TASK TO CARRY OUT: Please repeat the lines below exactly. Begin with the line containing "como arrependido ou" and go on through the line containing "--- Conheço, e".

----- RECORDS FOR THE TASK

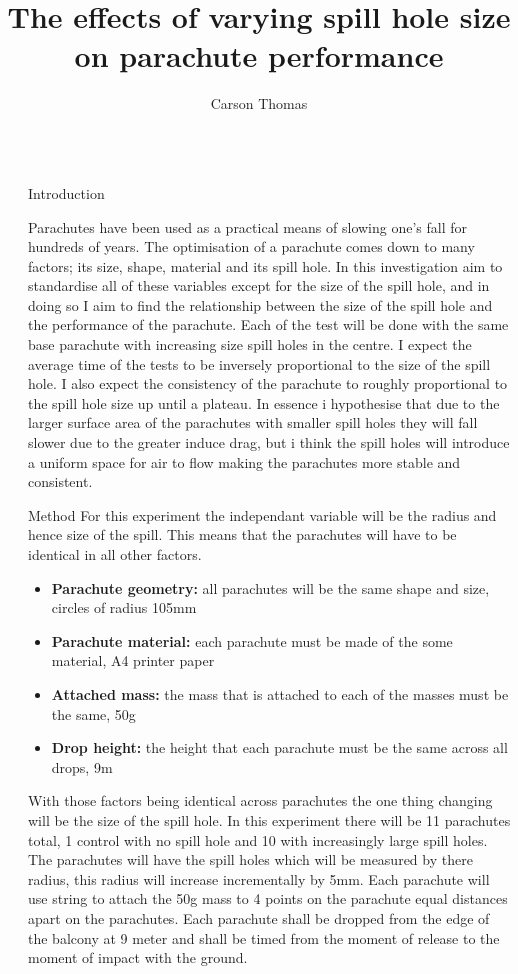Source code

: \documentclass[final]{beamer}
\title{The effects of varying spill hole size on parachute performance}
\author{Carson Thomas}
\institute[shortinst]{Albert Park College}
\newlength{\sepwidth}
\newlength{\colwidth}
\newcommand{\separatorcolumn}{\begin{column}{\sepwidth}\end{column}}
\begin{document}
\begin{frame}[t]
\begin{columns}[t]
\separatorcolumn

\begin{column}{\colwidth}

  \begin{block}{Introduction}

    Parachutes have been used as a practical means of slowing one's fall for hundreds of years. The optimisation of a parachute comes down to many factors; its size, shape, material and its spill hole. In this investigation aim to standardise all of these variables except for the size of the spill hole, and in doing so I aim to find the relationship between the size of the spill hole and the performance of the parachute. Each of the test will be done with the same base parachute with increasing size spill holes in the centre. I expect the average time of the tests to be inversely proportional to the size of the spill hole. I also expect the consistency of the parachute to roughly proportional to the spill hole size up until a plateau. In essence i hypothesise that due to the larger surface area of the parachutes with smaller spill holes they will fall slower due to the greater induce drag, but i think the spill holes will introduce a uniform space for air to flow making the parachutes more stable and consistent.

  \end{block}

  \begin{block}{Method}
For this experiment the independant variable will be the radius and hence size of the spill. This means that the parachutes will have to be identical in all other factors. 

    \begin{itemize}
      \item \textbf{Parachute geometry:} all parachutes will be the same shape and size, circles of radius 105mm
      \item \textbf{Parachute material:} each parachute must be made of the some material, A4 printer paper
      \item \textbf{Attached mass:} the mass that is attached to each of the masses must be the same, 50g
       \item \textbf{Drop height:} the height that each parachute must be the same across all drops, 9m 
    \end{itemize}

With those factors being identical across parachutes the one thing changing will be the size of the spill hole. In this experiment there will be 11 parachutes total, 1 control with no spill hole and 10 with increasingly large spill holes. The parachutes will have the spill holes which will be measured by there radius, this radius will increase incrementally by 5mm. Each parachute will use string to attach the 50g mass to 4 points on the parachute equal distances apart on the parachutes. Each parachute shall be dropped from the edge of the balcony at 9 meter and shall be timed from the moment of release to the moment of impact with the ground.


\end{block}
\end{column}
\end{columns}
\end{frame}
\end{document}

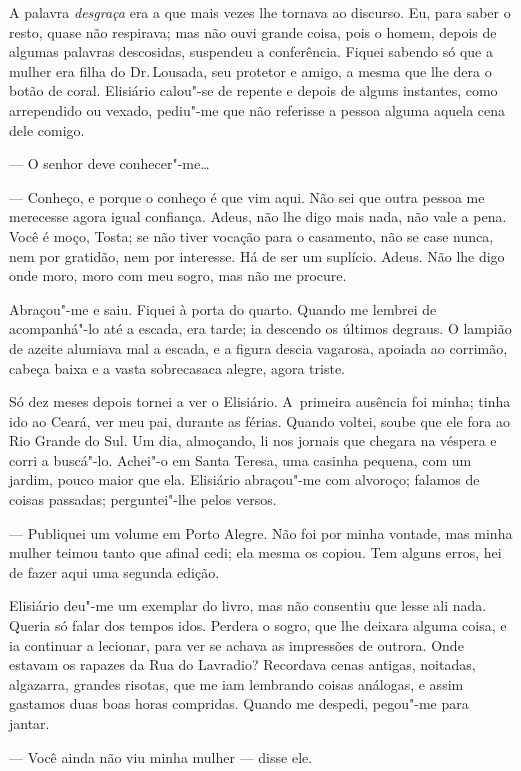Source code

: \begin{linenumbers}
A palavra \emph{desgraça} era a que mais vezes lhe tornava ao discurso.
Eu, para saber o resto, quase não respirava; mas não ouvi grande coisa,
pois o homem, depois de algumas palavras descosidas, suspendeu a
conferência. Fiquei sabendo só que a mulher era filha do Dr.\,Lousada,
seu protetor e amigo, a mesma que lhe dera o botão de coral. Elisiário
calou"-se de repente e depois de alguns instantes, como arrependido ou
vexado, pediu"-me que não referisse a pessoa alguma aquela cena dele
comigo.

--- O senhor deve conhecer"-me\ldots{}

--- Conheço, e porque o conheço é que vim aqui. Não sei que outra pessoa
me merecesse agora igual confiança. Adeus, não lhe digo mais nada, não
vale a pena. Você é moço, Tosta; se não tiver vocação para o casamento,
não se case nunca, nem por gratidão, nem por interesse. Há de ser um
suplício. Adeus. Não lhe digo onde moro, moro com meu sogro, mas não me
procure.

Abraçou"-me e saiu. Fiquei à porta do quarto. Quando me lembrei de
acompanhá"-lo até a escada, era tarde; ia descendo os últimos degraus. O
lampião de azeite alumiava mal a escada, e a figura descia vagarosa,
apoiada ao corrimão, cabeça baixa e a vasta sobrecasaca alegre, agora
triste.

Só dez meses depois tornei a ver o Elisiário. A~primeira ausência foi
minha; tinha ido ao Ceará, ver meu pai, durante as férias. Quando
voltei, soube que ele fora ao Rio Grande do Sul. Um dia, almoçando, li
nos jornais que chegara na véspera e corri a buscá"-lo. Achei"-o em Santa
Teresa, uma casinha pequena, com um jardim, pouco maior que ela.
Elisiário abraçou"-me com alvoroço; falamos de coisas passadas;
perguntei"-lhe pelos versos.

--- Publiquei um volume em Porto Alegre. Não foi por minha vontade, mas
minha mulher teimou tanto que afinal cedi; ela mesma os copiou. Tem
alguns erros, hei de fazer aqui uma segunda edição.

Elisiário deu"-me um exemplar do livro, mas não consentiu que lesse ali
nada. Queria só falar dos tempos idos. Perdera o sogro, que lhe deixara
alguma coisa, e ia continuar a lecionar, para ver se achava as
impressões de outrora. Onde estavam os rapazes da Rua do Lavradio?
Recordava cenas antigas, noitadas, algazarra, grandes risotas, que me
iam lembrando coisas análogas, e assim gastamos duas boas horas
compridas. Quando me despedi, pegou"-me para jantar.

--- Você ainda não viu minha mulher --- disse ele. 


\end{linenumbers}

----------
----- RECORDS FOR THE TASK

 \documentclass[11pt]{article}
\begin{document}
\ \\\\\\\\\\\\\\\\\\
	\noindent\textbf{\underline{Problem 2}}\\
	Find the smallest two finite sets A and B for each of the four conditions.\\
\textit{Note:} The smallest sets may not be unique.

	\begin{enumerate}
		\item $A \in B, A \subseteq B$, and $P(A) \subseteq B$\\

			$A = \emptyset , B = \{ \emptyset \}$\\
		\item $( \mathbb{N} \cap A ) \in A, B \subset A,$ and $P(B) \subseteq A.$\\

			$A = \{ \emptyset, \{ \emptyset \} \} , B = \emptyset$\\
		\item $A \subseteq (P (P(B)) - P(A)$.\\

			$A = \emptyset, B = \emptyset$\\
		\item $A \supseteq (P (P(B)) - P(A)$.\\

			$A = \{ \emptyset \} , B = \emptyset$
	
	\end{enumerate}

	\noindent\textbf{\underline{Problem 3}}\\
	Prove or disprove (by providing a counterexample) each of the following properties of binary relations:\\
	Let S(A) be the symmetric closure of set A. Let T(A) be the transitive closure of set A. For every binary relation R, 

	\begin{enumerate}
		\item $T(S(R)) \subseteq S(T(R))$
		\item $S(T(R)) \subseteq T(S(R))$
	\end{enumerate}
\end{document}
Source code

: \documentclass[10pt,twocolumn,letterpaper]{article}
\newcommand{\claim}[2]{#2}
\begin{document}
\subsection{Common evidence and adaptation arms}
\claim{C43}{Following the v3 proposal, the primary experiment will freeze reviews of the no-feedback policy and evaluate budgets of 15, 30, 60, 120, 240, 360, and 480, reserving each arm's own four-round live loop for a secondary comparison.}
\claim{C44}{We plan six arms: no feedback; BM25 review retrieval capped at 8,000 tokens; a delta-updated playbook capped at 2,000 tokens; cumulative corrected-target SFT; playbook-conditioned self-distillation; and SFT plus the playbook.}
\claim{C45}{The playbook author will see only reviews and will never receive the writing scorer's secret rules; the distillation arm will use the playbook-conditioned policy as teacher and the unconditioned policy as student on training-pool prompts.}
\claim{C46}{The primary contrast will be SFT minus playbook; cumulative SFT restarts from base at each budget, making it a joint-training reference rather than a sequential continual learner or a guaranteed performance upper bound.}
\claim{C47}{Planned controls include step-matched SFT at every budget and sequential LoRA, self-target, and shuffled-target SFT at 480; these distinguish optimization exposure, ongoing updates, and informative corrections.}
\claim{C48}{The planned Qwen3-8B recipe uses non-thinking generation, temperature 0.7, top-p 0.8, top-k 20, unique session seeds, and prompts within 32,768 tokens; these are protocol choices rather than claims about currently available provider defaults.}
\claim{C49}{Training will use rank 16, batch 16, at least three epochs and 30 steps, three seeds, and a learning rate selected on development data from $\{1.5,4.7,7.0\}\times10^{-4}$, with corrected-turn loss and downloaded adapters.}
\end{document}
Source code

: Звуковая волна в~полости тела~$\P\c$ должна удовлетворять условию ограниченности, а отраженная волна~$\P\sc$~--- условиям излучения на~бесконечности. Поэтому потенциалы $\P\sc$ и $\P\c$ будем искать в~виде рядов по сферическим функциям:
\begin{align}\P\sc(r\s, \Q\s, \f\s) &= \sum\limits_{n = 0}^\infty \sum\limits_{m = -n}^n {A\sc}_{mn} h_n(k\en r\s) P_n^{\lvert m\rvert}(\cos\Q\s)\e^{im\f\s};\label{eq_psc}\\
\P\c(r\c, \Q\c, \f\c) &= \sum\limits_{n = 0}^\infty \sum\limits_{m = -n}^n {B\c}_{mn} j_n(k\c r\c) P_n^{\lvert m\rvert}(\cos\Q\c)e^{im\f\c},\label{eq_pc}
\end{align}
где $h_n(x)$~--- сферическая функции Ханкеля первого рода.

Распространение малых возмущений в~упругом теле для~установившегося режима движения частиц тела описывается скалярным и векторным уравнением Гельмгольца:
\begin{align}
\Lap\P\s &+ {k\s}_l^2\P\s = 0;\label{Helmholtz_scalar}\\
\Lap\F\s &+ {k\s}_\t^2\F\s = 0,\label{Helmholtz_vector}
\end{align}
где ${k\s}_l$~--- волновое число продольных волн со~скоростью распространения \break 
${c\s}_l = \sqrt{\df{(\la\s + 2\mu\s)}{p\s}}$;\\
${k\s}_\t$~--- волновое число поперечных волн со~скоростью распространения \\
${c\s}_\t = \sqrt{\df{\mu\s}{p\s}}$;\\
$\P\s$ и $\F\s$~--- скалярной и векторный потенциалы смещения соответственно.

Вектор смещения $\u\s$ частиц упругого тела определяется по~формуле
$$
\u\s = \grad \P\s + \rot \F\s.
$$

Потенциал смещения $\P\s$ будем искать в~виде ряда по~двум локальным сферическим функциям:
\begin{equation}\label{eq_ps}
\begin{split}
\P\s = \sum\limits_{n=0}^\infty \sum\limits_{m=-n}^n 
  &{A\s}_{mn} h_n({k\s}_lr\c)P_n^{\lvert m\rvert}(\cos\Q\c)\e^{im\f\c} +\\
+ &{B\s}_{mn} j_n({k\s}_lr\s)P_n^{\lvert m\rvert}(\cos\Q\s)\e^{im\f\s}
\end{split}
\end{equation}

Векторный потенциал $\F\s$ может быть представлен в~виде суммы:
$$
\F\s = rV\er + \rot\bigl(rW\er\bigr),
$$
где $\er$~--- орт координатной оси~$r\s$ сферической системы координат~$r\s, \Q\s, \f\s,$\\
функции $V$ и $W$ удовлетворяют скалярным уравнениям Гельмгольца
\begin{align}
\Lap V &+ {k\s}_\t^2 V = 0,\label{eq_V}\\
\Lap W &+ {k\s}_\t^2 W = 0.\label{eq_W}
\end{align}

----------

TASK RESULT:
calou"-se de repente e depois de alguns instantes, como arrependido ou
vexado, pediu"-me que não referisse a pessoa alguma aquela cena dele
comigo.

--- O senhor deve conhecer"-me\ldots{}

--- Conheço, e porque o conheço é que vim aqui. Não sei que outra pessoa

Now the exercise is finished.